The above example shows a MO with DN sys/chassis-1/blade-1 and class ID computeBlade. A managed object (MO) of a class ID may carry a lot more information than shown on a screen. The UCSM GUI may choose to display only partial information or make the output powerful by fetching the information from multiple classes and stitching them together. Overall, find a related screen in UCSM. Select an item, right click > Copy XML. The XML output will give you the class ID. You can follow the same steps to find class ID for vNIC stats, vHBA stats, FI port stats, etc. This approach works great for finding one class ID but does not help much to find the children or parent of a MO. Is there a better way to navigate the tree-like structure of the DME? There is! Keep reading.

#6

Use visore to browse the DME model

You must have used your web browser to access Cisco UCS Manager. Try opening the same address with a visore.html as a suffix. For example, use https://x.x.x.x/ to access UCS Manager and use https://x.x.x.x/visore.html to visualize the DME model within UCS.

Tips to use visore:

  • visore is case sensitive. If a query does not return value, try changing the case of the class ID. For example, ComputeBlade does not work but computeBlade works.
  • The green left and right arrows next to the dn can be clicked to browse the hierarchy of the DME.
  • sys makes the root of the tree within the DME.
#7

Cisco UCS Python SDK best practices

Before discussing some of the best-practices of Cisco UCS Python SDK, you should know:

  • The architecture of Cisco UCS blade server
  • Traffic flow within a UCS domain
  • The DME model and concepts of class ID, managed object (MO), distinguished name (DN), etc.
  • Basics of using the Python SDK (especially the query_classids() function) and extract statistics from the response.

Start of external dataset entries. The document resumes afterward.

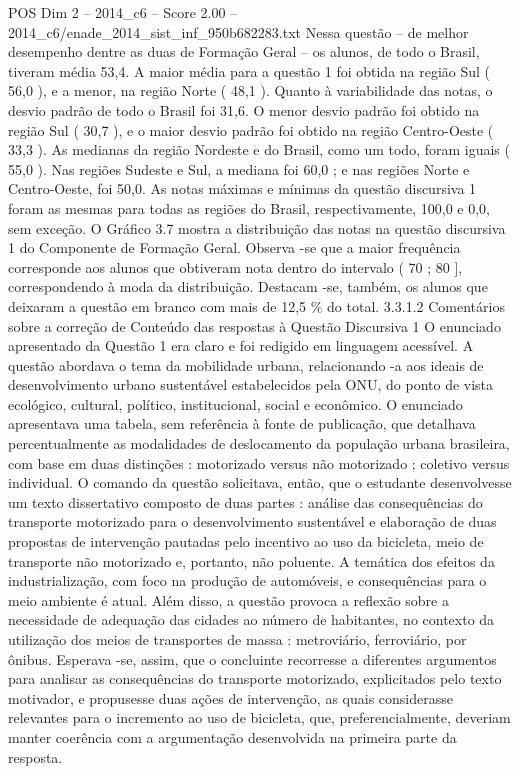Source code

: \begin{textsample}{POS Dim 2 – 2014\_c6 – Score 2.00 – 2014\_c6/enade\_2014\_sist\_inf\_950b682283.txt}
Nessa questão – de melhor desempenho dentre as duas de Formação Geral – os alunos, de todo o Brasil, tiveram média 53,4.
A maior média para a questão 1 foi obtida na região Sul ( 56,0 ), e a menor, na região Norte ( 48,1 ).
Quanto à variabilidade das notas, o desvio padrão de todo o Brasil foi 31,6.
O menor desvio padrão foi obtido na região Sul ( 30,7 ), e o maior desvio padrão foi obtido na região Centro-Oeste ( 33,3 ).
As medianas da região Nordeste e do Brasil, como um todo, foram iguais ( 55,0 ).
Nas regiões Sudeste e Sul, a mediana foi 60,0 ; e nas regiões Norte e Centro-Oeste, foi 50,0.
As notas máximas e mínimas da questão discursiva 1 foram as mesmas para todas as regiões do Brasil, respectivamente, 100,0 e 0,0, sem exceção.
O Gráfico 3.7 mostra a distribuição das notas na questão discursiva 1 do Componente de Formação Geral.
Observa -se que a maior frequência corresponde aos alunos que obtiveram nota dentro do intervalo ( 70 ; 80 ], correspondendo à moda da distribuição.
Destacam -se, também, os alunos que deixaram a questão em branco com mais de 12,5 \% do total. 3.3.1.2 Comentários sobre a correção de Conteúdo das respostas à Questão Discursiva 1 O enunciado apresentado da Questão 1 era claro e foi redigido em linguagem acessível.
A questão abordava o tema da mobilidade urbana, relacionando -a aos ideais de desenvolvimento urbano sustentável estabelecidos pela ONU, do ponto de vista ecológico, cultural, político, institucional, social e econômico.
O enunciado apresentava uma tabela, sem referência à fonte de publicação, que detalhava percentualmente as modalidades de deslocamento da população urbana brasileira, com base em duas distinções : motorizado versus não motorizado ; coletivo versus individual.
O comando da questão solicitava, então, que o estudante desenvolvesse um texto dissertativo composto de duas partes : análise das consequências do transporte motorizado para o desenvolvimento sustentável e elaboração de duas propostas de intervenção pautadas pelo incentivo ao uso da bicicleta, meio de transporte não motorizado e, portanto, não poluente.
A temática dos efeitos da industrialização, com foco na produção de automóveis, e consequências para o meio ambiente é atual.
Além disso, a questão provoca a reflexão sobre a necessidade de adequação das cidades ao número de habitantes, no contexto da utilização dos meios de transportes de massa : metroviário, ferroviário, por ônibus.
Esperava -se, assim, que o concluinte recorresse a diferentes argumentos para analisar as consequências do transporte motorizado, explicitados pelo texto motivador, e propusesse duas ações de intervenção, as quais considerasse relevantes para o incremento ao uso de bicicleta, que, preferencialmente, deveriam manter coerência com a argumentação desenvolvida na primeira parte da resposta.

\end{textsample}
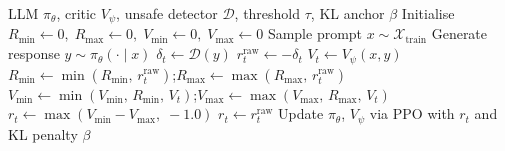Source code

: \documentclass[a4paper,twoside,12pt]{report}
\newcommand{\vmin}{V_{\min}}
\newcommand{\vmax}{V_{\max}}
\newcommand{\rmin}{R_{\min}}
\newcommand{\rmax}{R_{\max}}
\begin{document}
\begin{algorithm}[H]
\caption{PPO + Minmax Penalty (LLM adaptation of ROSARL \citep{nanguetasse2026})}
\label{alg:minmax}
\begin{algorithmic}[1]
\Require LLM $\pi_\theta$, critic $V_\psi$, unsafe detector $\mathcal{D}$, threshold $\tau$, KL anchor $\beta$
\State Initialise $\rmin \leftarrow 0,\; \rmax \leftarrow 0,\; \vmin \leftarrow 0,\; \vmax \leftarrow 0$ 
  \State Sample prompt $x \sim \mathcal{X}_{\text{train}}$
  \State Generate response $y \sim \pi_\theta(\cdot \mid x)$
  \State $\delta_t \leftarrow \mathcal{D}(y)$ 
  \State $r^{\text{raw}}_t \leftarrow -\delta_t$ 
  \State $V_t \leftarrow V_\psi(x, y)$ 
  \State $\rmin \leftarrow \min(\rmin,\, r^{\text{raw}}_t)$;\quad $\rmax \leftarrow \max(\rmax,\, r^{\text{raw}}_t)$ 
  \State $\vmin \leftarrow \min(\vmin,\, \rmin,\, V_t)$;\quad $\vmax \leftarrow \max(\vmax,\, \rmax,\, V_t)$ 
   
    \State $r_t \leftarrow \max(\vmin - \vmax,\; -1.0)$ 
  \Else
    \State $r_t \leftarrow r^{\text{raw}}_t$ 
  \EndIf
  \State Update $\pi_\theta$, $V_\psi$ via PPO with $r_t$ and KL penalty $\beta$
\EndFor
\end{algorithmic}
\end{algorithm}
\end{document}
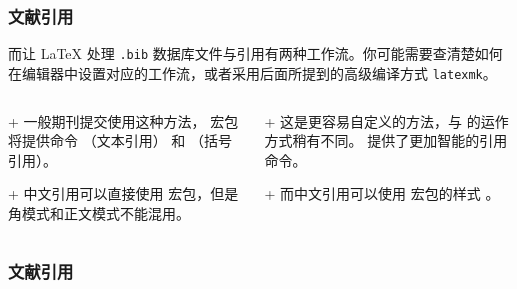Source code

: \begin{shadedsection}
\begin{frame}
  \frametitle{文献引用}
  而让 \LaTeX{} 处理 \texttt{.bib} 数据库文件与引用有两种工作流。你可能需要查清楚如何在编辑器中设置对应的工作流，或者采用后面所提到的高级编译方式 \texttt{latexmk}。
  \begin{columns}
    \begin{column}{0.5\textwidth}
      \begin{block}{ + }
        一般期刊提交使用这种方法， 宏包将提供命令 （文本引用） 和 （括号引用）。
      \end{block}
      \begin{alertblock}{ + }
        中文引用可以直接使用  宏包，但是角模式和正文模式不能混用。
      \end{alertblock}
    \end{column}
    \begin{column}{0.5\textwidth}
      \begin{block}{ + }
        这是更容易自定义的方法，与  的运作方式稍有不同。 提供了更加智能的引用命令。
      \end{block}
      \begin{alertblock}{ + }
        而中文引用可以使用  宏包的样式 。
      \end{alertblock}
    \end{column}
  \end{columns}
\end{frame}

\begin{frame}[fragile]
  \frametitle{文献引用}
  \begin{columns}
    \begin{column}{0.5\textwidth}
    \end{column}
    \begin{column}{0.5\textwidth}
\end{column}
\end{columns}
\end{frame}
\end{shadedsection}
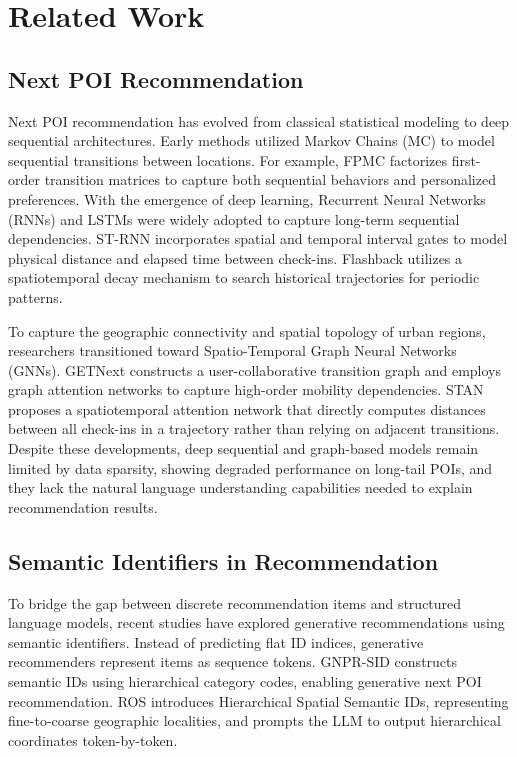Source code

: \documentclass[10pt,twocolumn]{article}
\begin{document}
\section{Related Work}
\subsection{Next POI Recommendation}
Next POI recommendation has evolved from classical statistical modeling to deep sequential architectures. Early methods utilized Markov Chains (MC) to model sequential transitions between locations. For example, FPMC \cite{sasrec} factorizes first-order transition matrices to capture both sequential behaviors and personalized preferences. With the emergence of deep learning, Recurrent Neural Networks (RNNs) and LSTMs were widely adopted to capture long-term sequential dependencies. ST-RNN \cite{st_rnn} incorporates spatial and temporal interval gates to model physical distance and elapsed time between check-ins. Flashback utilizes a spatiotemporal decay mechanism to search historical trajectories for periodic patterns.

To capture the geographic connectivity and spatial topology of urban regions, researchers transitioned toward Spatio-Temporal Graph Neural Networks (GNNs). GETNext \cite{getnext} constructs a user-collaborative transition graph and employs graph attention networks to capture high-order mobility dependencies. STAN proposes a spatiotemporal attention network that directly computes distances between all check-ins in a trajectory rather than relying on adjacent transitions. Despite these developments, deep sequential and graph-based models remain limited by data sparsity, showing degraded performance on long-tail POIs, and they lack the natural language understanding capabilities needed to explain recommendation results.

\subsection{Semantic Identifiers in Recommendation}
To bridge the gap between discrete recommendation items and structured language models, recent studies have explored generative recommendations using semantic identifiers. Instead of predicting flat ID indices, generative recommenders represent items as sequence tokens. GNPR-SID \cite{gnprsid} constructs semantic IDs using hierarchical category codes, enabling generative next POI recommendation. ROS \cite{ros} introduces Hierarchical Spatial Semantic IDs, representing fine-to-coarse geographic localities, and prompts the LLM to output hierarchical coordinates token-by-token.
\end{document}
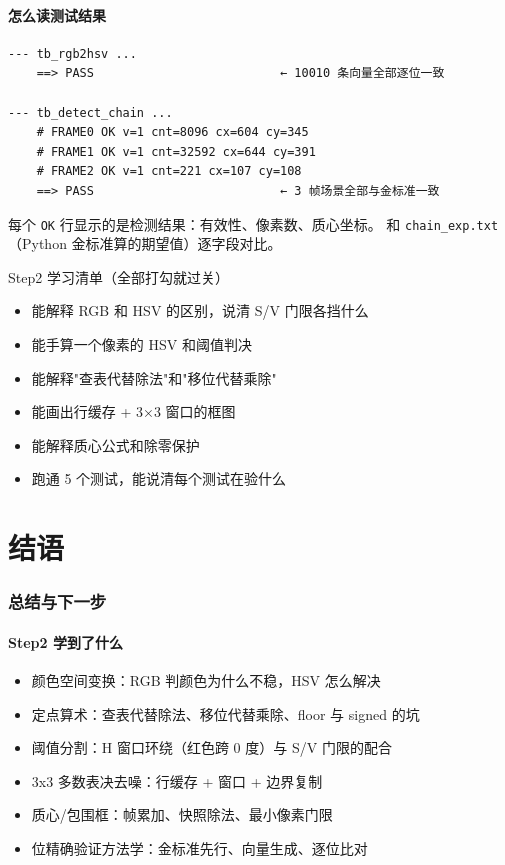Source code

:\documentclass[11pt]{ctexart}
\newcommand{\code}[1]{\texttt{#1}}
\begin{document}
\subsection{怎么读测试结果}

\begin{Verbatim}[frame=single,fontsize=\small]
--- tb_rgb2hsv ...
    ==> PASS                          ← 10010 条向量全部逐位一致

--- tb_detect_chain ...
    # FRAME0 OK v=1 cnt=8096 cx=604 cy=345
    # FRAME1 OK v=1 cnt=32592 cx=644 cy=391
    # FRAME2 OK v=1 cnt=221 cx=107 cy=108
    ==> PASS                          ← 3 帧场景全部与金标准一致
\end{Verbatim}

每个 \code{OK} 行显示的是检测结果：有效性、像素数、质心坐标。
和 \code{chain\_exp.txt}（Python 金标准算的期望值）逐字段对比。

\begin{okbox}{Step2 学习清单（全部打勾就过关）}
\begin{itemize}
  \item 能解释 RGB 和 HSV 的区别，说清 S/V 门限各挡什么
  \item 能手算一个像素的 HSV 和阈值判决
  \item 能解释"查表代替除法"和"移位代替乘除"
  \item 能画出行缓存 + 3×3 窗口的框图
  \item 能解释质心公式和除零保护
  \item 跑通 5 个测试，能说清每个测试在验什么
\end{itemize}
\end{okbox}



\clearpage
\part*{结语}
\section*{总结与下一步}

\subsection*{Step2 学到了什么}
\begin{itemize}
  \item 颜色空间变换：RGB 判颜色为什么不稳，HSV 怎么解决
  \item 定点算术：查表代替除法、移位代替乘除、floor 与 signed 的坑
  \item 阈值分割：H 窗口环绕（红色跨 0 度）与 S/V 门限的配合
  \item 3x3 多数表决去噪：行缓存 + 窗口 + 边界复制
  \item 质心/包围框：帧累加、快照除法、最小像素门限
  \item 位精确验证方法学：金标准先行、向量生成、逐位比对
\end{itemize}
\end{document}
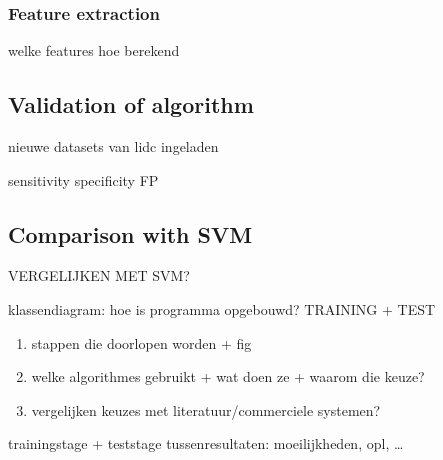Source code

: \subsubsection{Feature extraction} \label{sec:featureExtraction}


welke features
hoe berekend

\subsection{Validation of algorithm}
nieuwe datasets van lidc ingeladen

sensitivity
specificity
FP


\subsection{Comparison with SVM}

VERGELIJKEN MET SVM?






klassendiagram: hoe is programma opgebouwd?
TRAINING + TEST
\begin{enumerate}
\item stappen die doorlopen worden + fig
\item welke algorithmes gebruikt + wat doen ze + waarom die keuze?
\item vergelijken keuzes met literatuur/commerciele systemen?
\end{enumerate}


trainingstage + teststage
tussenresultaten: moeilijkheden, opl, \ldots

Scroll above for short explanation of these bullets. When you are ready, read below some of the best practices while using the UCS Python SDK.

#7.1

Group as many classes as possible for better performance

You can use the query_classid() function to get a list of managed objects (MOs) that are identified by a class ID. However, there is another similar function called query_classids() which allows you to query multiple classes together. It is recommended to group all the classes in a single query by using query_classids() instead of invoking query_classid() multiple times. Here is an example. Let say you want to pull metrics from 3 classes with ID TopSystem, NetworkElement and ComputeBlade. It is possible to do this:

obj1 = handle.query_classid(class_id="TopSystem")
obj2 = handle.query_classid(class_id="NetworkElement")
obj3 = handle.query_classid(class_id="ComputeBlade")

But do not follow above approach. Do following:

class_ids = ['TopSystem', 'NetworkElement', 'ComputeBlade']
obj = handle. query_classids(class_ids)

Grouping multiple class IDs in a single request is less intensive for a UCS domain.

#7.2

Do not use filter_str in query_classid()

A Managed object (MO) contains many attributes. Not all of them may be of your interest. For example, MO of type (class ID) AdaptorVnicStats has more than 50 attributes. But you may only need 6 of them. There are two possible options to handle this scenario. First, you can use the filter_str parameter of query_classid() function. This option allows you to filter the response at the source within the UCS domain. Second, you can receive all the attributes in bulk. On the receiver, use whatever you need and drop the rest.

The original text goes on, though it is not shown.